(EXERCISE DATA)
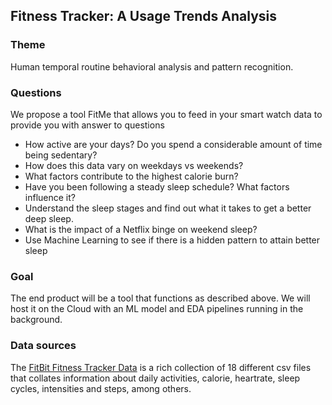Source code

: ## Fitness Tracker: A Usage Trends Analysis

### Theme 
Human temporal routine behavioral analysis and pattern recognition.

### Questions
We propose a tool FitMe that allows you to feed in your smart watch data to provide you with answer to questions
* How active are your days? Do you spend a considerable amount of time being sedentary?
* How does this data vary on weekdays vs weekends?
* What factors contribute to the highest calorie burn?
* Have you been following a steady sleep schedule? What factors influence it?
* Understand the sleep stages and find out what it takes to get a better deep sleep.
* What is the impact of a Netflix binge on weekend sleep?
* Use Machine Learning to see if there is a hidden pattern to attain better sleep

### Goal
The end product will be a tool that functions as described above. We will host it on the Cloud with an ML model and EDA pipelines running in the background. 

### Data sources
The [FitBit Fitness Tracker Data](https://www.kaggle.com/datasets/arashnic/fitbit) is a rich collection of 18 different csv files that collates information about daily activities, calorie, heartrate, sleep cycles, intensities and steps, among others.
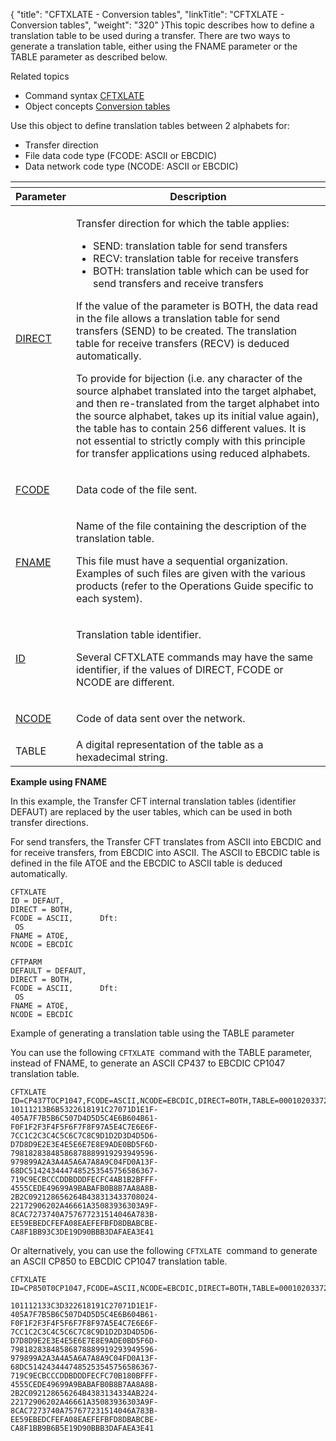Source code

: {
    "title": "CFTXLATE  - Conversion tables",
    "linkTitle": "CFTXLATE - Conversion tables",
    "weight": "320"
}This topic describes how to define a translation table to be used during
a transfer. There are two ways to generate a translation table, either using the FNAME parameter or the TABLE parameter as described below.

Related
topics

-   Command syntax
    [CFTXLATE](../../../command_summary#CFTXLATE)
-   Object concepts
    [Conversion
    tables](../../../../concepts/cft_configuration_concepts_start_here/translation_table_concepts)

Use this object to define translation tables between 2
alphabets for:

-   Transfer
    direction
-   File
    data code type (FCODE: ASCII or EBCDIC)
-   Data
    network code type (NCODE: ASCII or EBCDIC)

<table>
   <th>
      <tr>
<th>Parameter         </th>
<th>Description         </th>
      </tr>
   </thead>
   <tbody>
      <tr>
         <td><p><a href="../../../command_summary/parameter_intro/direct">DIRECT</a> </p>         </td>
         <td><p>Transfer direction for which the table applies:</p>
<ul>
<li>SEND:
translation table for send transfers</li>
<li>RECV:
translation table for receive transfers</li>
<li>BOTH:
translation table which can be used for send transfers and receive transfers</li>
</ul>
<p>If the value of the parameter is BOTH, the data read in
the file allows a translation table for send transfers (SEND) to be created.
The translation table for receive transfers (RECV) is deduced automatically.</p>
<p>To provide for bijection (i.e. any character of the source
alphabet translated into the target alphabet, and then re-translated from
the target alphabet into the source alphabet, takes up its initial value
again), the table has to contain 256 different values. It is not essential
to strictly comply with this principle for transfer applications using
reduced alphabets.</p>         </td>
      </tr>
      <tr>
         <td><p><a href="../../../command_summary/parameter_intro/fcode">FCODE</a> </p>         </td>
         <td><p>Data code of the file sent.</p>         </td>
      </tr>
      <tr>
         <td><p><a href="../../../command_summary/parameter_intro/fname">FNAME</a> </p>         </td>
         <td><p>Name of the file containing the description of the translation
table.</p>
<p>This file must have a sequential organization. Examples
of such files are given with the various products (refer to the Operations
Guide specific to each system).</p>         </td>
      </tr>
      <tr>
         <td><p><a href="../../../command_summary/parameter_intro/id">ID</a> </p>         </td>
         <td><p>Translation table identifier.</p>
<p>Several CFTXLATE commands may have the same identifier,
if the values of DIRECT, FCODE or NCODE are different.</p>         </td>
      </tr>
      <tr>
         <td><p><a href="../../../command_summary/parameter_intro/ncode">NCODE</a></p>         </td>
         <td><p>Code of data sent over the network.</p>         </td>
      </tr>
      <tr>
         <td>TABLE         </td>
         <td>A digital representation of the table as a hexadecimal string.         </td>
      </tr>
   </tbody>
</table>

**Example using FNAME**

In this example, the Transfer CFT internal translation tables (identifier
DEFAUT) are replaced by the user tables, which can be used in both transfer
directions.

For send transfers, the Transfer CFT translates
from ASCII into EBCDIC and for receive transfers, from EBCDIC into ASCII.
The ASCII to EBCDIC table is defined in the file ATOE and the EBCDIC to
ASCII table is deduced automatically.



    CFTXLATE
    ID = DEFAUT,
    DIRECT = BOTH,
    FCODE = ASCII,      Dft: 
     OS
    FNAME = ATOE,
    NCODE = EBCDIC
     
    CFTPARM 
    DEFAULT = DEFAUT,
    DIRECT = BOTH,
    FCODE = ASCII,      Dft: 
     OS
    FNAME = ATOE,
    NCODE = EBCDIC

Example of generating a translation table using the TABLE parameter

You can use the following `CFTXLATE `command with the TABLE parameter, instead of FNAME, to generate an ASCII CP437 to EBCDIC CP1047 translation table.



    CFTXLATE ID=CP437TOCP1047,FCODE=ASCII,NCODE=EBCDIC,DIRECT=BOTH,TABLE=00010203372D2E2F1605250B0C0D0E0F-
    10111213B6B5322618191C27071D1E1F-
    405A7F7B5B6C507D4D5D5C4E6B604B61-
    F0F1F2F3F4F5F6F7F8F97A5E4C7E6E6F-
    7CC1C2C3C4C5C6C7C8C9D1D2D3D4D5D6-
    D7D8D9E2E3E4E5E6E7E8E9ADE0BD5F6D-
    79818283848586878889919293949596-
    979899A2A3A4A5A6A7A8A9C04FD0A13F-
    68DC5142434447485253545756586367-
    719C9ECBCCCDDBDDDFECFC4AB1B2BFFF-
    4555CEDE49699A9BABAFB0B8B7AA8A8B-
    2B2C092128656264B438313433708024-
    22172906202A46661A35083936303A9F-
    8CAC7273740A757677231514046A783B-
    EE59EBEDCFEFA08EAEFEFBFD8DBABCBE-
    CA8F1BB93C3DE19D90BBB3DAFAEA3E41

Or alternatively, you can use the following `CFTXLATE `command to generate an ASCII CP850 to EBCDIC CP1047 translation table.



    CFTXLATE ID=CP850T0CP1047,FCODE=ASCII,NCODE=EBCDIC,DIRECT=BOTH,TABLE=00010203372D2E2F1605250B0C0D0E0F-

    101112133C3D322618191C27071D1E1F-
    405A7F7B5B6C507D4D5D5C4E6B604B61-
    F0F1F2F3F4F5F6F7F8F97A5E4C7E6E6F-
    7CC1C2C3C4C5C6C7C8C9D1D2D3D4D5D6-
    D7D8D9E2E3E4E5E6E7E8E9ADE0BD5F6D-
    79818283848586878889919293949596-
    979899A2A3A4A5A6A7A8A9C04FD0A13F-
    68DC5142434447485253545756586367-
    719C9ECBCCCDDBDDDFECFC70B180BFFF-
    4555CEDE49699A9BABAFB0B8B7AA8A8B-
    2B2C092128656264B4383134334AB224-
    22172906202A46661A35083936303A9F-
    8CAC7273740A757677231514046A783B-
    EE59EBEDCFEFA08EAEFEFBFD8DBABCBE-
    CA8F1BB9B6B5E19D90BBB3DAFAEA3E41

(WHAT YOU ARE ASKED TO DO) Copy each line above that contains the string "href".

(RESPONSE TO THIS EXERCISE)
         <td><p><a href="../../../command_summary/parameter_intro/direct">DIRECT</a> </p>         </td>
         <td><p><a href="../../../command_summary/parameter_intro/fcode">FCODE</a> </p>         </td>
         <td><p><a href="../../../command_summary/parameter_intro/fname">FNAME</a> </p>         </td>
         <td><p><a href="../../../command_summary/parameter_intro/id">ID</a> </p>         </td>
         <td><p><a href="../../../command_summary/parameter_intro/ncode">NCODE</a></p>         </td>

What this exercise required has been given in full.